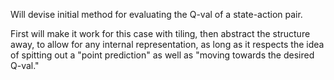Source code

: Will devise initial method for evaluating the Q-val of a state-action pair.

First will make it work for this case with tiling, then abstract the structure away,
to allow for any internal representation, as long as it respects the idea of 
spitting out a "point prediction" as well as "moving towards the desired Q-val."


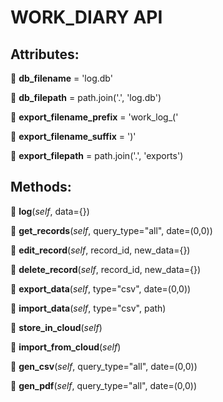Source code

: # WORK_DIARY API

## Attributes:

🔴 **db_filename** = 'log.db'

🔴 **db_filepath** = path.join('.', 'log.db')

🔴 **export_filename_prefix** = 'work_log_('

🔴 **export_filename_suffix** = ')'

🔴 **export_filepath** = path.join('.', 'exports')

## Methods:

🔴 **log**(_self_, data={})

🔴 **get_records**(_self_, query_type="all", date=(0,0))

🔴 **edit_record**(_self_, record_id, new_data={})

🔴 **delete_record**(_self_, record_id, new_data={})

🔴 **export_data**(_self_,  type="csv", date=(0,0))

🔴 **import_data**(_self_, type="csv", path)

🔴 **store_in_cloud**(_self_)

🔴 **import_from_cloud**(_self_)

🔴 **gen_csv**(_self_, query_type="all", date=(0,0))

🔴 **gen_pdf**(_self_, query_type="all", date=(0,0))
-------------------------
What is needed:
Would you repeat the entries exactly, keeping the images out?

Output of the exercise:
Source code

: Will devise initial method for evaluating the Q-val of a state-action pair.

First will make it work for this case with tiling, then abstract the structure away,
to allow for any internal representation, as long as it respects the idea of 
spitting out a "point prediction" as well as "moving towards the desired Q-val."


Source code

: # WORK_DIARY API

## Attributes:

🔴 **db_filename** = 'log.db'

🔴 **db_filepath** = path.join('.', 'log.db')

🔴 **export_filename_prefix** = 'work_log_('

🔴 **export_filename_suffix** = ')'

🔴 **export_filepath** = path.join('.', 'exports')

## Methods:

🔴 **log**(_self_, data={})

🔴 **get_records**(_self_, query_type="all", date=(0,0))

🔴 **edit_record**(_self_, record_id, new_data={})

🔴 **delete_record**(_self_, record_id, new_data={})

🔴 **export_data**(_self_,  type="csv", date=(0,0))

🔴 **import_data**(_self_, type="csv", path)

🔴 **store_in_cloud**(_self_)

🔴 **import_from_cloud**(_self_)

🔴 **gen_csv**(_self_, query_type="all", date=(0,0))

🔴 **gen_pdf**(_self_, query_type="all", date=(0,0))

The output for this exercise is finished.